Data records
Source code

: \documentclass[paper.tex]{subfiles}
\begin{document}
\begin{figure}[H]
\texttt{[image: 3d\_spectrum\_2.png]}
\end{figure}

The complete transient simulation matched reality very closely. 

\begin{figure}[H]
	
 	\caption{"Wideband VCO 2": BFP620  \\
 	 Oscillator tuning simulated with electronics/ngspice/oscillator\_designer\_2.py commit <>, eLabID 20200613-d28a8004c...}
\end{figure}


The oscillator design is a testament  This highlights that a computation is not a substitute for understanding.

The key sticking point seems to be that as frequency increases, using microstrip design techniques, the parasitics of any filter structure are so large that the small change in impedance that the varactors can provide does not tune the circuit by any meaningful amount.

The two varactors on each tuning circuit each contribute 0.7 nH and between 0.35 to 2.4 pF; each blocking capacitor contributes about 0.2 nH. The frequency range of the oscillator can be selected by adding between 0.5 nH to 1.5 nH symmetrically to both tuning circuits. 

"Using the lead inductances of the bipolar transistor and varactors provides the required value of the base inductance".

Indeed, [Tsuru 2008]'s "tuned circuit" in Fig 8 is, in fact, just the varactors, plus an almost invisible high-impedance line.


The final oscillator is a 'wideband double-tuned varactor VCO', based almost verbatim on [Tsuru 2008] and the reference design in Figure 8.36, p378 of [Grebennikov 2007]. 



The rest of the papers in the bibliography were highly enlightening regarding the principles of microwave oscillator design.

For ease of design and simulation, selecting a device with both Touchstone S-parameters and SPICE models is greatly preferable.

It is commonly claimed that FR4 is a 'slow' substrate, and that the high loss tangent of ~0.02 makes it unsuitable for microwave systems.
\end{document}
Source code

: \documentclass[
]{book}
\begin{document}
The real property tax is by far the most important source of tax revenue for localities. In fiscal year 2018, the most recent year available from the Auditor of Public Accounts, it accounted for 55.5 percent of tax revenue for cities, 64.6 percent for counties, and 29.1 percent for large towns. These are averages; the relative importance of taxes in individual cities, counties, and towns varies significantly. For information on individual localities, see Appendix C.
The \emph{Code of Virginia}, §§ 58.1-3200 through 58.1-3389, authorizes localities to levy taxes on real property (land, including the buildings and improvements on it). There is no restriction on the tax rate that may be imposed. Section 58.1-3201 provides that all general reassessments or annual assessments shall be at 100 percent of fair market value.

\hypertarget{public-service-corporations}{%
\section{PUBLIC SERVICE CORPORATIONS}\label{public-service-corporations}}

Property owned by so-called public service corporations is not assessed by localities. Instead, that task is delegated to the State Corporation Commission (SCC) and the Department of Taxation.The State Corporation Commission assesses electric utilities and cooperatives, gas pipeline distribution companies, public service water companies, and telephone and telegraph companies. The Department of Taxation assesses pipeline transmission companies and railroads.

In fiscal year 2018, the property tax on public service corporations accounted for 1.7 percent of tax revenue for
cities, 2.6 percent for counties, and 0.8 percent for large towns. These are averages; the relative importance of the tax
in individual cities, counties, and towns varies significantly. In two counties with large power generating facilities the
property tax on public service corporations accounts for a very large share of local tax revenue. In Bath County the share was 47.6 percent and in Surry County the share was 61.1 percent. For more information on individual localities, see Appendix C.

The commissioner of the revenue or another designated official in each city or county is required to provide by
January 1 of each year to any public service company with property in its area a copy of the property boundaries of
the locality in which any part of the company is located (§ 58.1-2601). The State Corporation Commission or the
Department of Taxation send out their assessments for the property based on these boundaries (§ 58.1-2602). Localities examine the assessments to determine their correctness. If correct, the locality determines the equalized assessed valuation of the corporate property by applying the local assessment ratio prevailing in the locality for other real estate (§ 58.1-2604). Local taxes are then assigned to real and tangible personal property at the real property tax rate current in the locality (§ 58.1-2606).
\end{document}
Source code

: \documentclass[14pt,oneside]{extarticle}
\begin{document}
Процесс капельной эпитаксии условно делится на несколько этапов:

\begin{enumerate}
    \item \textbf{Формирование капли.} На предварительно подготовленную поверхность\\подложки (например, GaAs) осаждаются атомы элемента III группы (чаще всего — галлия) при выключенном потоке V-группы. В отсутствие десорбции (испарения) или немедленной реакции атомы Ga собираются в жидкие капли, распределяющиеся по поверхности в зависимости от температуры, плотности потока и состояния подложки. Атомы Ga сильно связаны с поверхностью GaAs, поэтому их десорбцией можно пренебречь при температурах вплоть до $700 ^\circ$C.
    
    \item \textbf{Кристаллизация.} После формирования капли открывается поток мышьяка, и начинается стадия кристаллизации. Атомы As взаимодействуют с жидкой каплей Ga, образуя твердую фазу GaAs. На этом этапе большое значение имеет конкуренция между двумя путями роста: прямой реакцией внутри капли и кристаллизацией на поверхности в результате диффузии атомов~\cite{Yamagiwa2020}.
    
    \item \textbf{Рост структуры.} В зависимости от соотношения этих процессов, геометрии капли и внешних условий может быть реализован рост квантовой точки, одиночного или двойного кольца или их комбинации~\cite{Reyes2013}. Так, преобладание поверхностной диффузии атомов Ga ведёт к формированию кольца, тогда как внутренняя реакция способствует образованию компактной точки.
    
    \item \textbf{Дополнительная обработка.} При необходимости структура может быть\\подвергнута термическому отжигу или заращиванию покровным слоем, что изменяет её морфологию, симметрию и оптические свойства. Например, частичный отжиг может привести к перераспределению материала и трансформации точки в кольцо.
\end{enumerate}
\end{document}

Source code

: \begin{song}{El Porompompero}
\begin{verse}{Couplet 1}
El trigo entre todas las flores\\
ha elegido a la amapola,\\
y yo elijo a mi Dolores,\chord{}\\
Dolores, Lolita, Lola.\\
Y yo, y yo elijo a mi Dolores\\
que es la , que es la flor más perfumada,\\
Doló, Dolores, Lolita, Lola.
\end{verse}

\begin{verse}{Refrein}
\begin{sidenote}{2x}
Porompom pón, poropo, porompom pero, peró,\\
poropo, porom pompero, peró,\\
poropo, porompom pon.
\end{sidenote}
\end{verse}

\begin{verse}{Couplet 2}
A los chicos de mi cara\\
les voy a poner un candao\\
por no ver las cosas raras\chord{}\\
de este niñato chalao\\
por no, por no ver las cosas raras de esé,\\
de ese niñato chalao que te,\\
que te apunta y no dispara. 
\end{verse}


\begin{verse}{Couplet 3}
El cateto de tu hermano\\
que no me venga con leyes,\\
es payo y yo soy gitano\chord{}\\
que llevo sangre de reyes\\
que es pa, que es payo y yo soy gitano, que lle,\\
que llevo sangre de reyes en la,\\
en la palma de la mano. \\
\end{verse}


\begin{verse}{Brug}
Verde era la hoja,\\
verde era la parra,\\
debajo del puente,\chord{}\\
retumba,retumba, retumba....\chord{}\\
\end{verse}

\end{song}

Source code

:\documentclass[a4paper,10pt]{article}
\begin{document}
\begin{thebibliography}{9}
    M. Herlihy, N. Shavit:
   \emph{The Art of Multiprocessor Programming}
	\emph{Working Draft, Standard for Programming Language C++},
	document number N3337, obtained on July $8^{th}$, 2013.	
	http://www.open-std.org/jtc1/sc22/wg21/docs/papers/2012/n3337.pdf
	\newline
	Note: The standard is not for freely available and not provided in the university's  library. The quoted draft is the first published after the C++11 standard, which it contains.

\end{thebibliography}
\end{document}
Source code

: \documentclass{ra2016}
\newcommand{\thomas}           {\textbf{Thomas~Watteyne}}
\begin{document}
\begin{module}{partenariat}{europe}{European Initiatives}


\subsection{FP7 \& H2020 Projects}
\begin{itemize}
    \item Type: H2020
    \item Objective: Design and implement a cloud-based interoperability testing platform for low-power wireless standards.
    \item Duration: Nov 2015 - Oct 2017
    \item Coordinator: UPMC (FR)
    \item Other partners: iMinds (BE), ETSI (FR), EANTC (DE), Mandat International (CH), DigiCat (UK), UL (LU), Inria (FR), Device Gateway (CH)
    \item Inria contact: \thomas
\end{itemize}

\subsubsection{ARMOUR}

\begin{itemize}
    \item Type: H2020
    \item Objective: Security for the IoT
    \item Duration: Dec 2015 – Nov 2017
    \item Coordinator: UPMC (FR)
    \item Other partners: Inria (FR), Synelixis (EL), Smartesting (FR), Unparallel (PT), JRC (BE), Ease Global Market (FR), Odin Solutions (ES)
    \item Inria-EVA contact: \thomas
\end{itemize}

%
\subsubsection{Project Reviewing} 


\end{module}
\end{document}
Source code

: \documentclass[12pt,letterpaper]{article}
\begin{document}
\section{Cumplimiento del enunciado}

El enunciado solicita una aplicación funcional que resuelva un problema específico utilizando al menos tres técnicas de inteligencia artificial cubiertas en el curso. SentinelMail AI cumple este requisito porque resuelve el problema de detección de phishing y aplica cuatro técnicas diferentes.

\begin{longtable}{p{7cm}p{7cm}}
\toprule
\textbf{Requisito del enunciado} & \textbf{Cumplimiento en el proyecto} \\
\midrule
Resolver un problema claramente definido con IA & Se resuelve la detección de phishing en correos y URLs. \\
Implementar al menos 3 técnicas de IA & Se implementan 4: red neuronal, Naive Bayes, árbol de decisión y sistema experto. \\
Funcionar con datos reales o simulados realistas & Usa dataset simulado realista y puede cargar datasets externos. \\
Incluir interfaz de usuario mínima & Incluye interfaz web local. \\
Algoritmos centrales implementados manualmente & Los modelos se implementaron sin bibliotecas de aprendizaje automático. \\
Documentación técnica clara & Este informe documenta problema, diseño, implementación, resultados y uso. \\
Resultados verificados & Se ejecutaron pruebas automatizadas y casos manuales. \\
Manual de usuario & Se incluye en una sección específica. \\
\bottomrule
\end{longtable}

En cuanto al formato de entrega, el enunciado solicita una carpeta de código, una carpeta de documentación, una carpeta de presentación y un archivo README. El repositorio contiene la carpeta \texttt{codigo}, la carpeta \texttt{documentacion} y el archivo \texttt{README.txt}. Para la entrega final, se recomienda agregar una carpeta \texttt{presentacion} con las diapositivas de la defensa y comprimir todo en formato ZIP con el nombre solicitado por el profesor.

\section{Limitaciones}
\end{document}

▸ What is required:
Exactly the lines above from the one with "January 1 of" to the one with "до $700 ^\circ$C.", both included, are to be quoted; leave the rest out.

▸ Result of the task:
January 1 of each year to any public service company with property in its area a copy of the property boundaries of
the locality in which any part of the company is located (§ 58.1-2601). The State Corporation Commission or the
Department of Taxation send out their assessments for the property based on these boundaries (§ 58.1-2602). Localities examine the assessments to determine their correctness. If correct, the locality determines the equalized assessed valuation of the corporate property by applying the local assessment ratio prevailing in the locality for other real estate (§ 58.1-2604). Local taxes are then assigned to real and tangible personal property at the real property tax rate current in the locality (§ 58.1-2606).
\end{document}
Source code

: \documentclass[14pt,oneside]{extarticle}
\begin{document}
Процесс капельной эпитаксии условно делится на несколько этапов:

\begin{enumerate}
    \item \textbf{Формирование капли.} На предварительно подготовленную поверхность\\подложки (например, GaAs) осаждаются атомы элемента III группы (чаще всего — галлия) при выключенном потоке V-группы. В отсутствие десорбции (испарения) или немедленной реакции атомы Ga собираются в жидкие капли, распределяющиеся по поверхности в зависимости от температуры, плотности потока и состояния подложки. Атомы Ga сильно связаны с поверхностью GaAs, поэтому их десорбцией можно пренебречь при температурах вплоть до $700 ^\circ$C.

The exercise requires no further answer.